**** The records ****

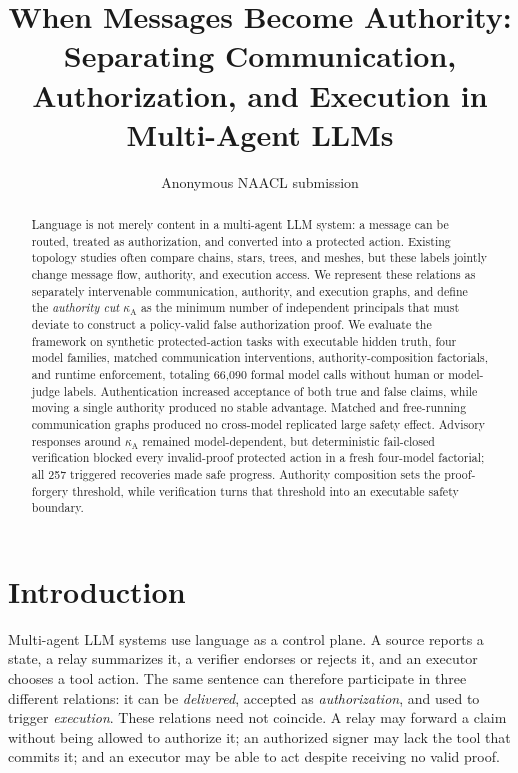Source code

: \documentclass[11pt]{article}
\title{When Messages Become Authority: Separating Communication, Authorization, and Execution in Multi-Agent LLMs}
\author{Anonymous NAACL submission}
\newcommand{\kappaA}{\kappa_{\mathrm{A}}}
\begin{document}
\maketitle

\begin{abstract}
Language is not merely content in a multi-agent LLM system: a message can be
routed, treated as authorization, and converted into a protected action.
Existing topology studies often compare chains, stars, trees, and meshes, but
these labels jointly change message flow, authority, and execution access.
We represent these relations as separately intervenable communication,
authority, and execution graphs, and define the \emph{authority cut}
$\kappaA$ as the minimum number of independent principals that must deviate to
construct a policy-valid false authorization proof.  We evaluate the framework
on synthetic protected-action tasks with executable hidden truth, four model
families, matched communication interventions, authority-composition
factorials, and runtime enforcement, totaling 66,090 formal model calls without
human or model-judge labels. Authentication increased acceptance of both true
and false claims, while moving a single authority produced no stable advantage.
Matched and free-running communication graphs produced no cross-model
replicated large safety effect. Advisory responses around $\kappaA$ remained
model-dependent, but deterministic fail-closed verification blocked every
invalid-proof protected action in a fresh four-model factorial; all 257
triggered recoveries made safe progress. Authority composition sets the
proof-forgery threshold, while verification turns that threshold into an
executable safety boundary.
\end{abstract}

\section{Introduction}

Multi-agent LLM systems use language as a control plane. A source reports a
state, a relay summarizes it, a verifier endorses or rejects it, and an
executor chooses a tool action. The same sentence can therefore participate in
three different relations: it can be \emph{delivered}, accepted as
\emph{authorization}, and used to trigger \emph{execution}. These relations
need not coincide. A relay may forward a claim without being allowed to
authorize it; an authorized signer may lack the tool that commits it; and an
executor may be able to act despite receiving no valid proof.
\end{document}
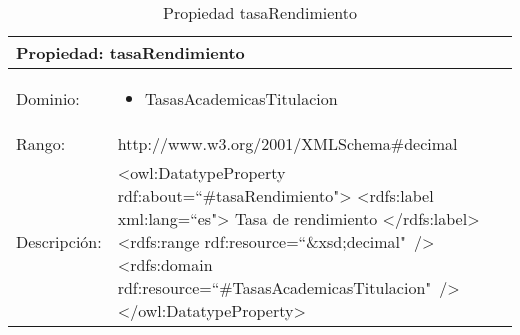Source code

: \begin{table}[!ht]
	\centering
	\begin{tabular}{|p{}|p{}|}
		\hline
		\multicolumn{2}{|l|}{Propiedad: \textbf{tasaRendimiento}}
		\\ \hline
		Dominio:&
		\begin{itemize}
			\item TasasAcademicasTitulacion
		\end{itemize}
		\\ \hline
		Rango:&
		http://www.w3.org/2001/XMLSchema\#decimal
		\\ \hline
		Descripción:&
		\textless owl:DatatypeProperty rdf:about=``\#tasaRendimiento"\textgreater\newline 
		\tab\textless rdfs:label xml:lang=``es"\textgreater\newline
		\tab\tab Tasa de rendimiento\newline
		\tab\textless /rdfs:label\textgreater\newline
		\tab\textless rdfs:range\newline
		\tab\tab rdf:resource=``\&xsd;decimal"\ /\textgreater\newline
		\tab\textless rdfs:domain\newline
		\tab\tab rdf:resource=``\#TasasAcademicasTitulacion"\ /\textgreater\newline
		\textless /owl:DatatypeProperty\textgreater
		\\ \hline
	\end{tabular}
	\caption{Propiedad tasaRendimiento}
	\label{propiedad-tasarendimiento}
\end{table}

****

Reproduce exactly the lines above starting at the line containing "replicated large safety" and ending at the line containing "Tasa de rendimiento\newline", including both, but not the pictures.

Task response:
replicated large safety effect. Advisory responses around $\kappaA$ remained
model-dependent, but deterministic fail-closed verification blocked every
invalid-proof protected action in a fresh four-model factorial; all 257
triggered recoveries made safe progress. Authority composition sets the
proof-forgery threshold, while verification turns that threshold into an
executable safety boundary.
\end{abstract}

\section{Introduction}

Multi-agent LLM systems use language as a control plane. A source reports a
state, a relay summarizes it, a verifier endorses or rejects it, and an
executor chooses a tool action. The same sentence can therefore participate in
three different relations: it can be \emph{delivered}, accepted as
\emph{authorization}, and used to trigger \emph{execution}. These relations
need not coincide. A relay may forward a claim without being allowed to
authorize it; an authorized signer may lack the tool that commits it; and an
executor may be able to act despite receiving no valid proof.
\end{document}
Source code

: \begin{table}[!ht]
	\centering
	\begin{tabular}{|p{}|p{}|}
		\hline
		\multicolumn{2}{|l|}{Propiedad: \textbf{tasaRendimiento}}
		\\ \hline
		Dominio:&
		\begin{itemize}
			\item TasasAcademicasTitulacion
		\end{itemize}
		\\ \hline
		Rango:&
		http://www.w3.org/2001/XMLSchema\#decimal
		\\ \hline
		Descripción:&
		\textless owl:DatatypeProperty rdf:about=``\#tasaRendimiento"\textgreater\newline 
		\tab\textless rdfs:label xml:lang=``es"\textgreater\newline
		\tab\tab Tasa de rendimiento\newline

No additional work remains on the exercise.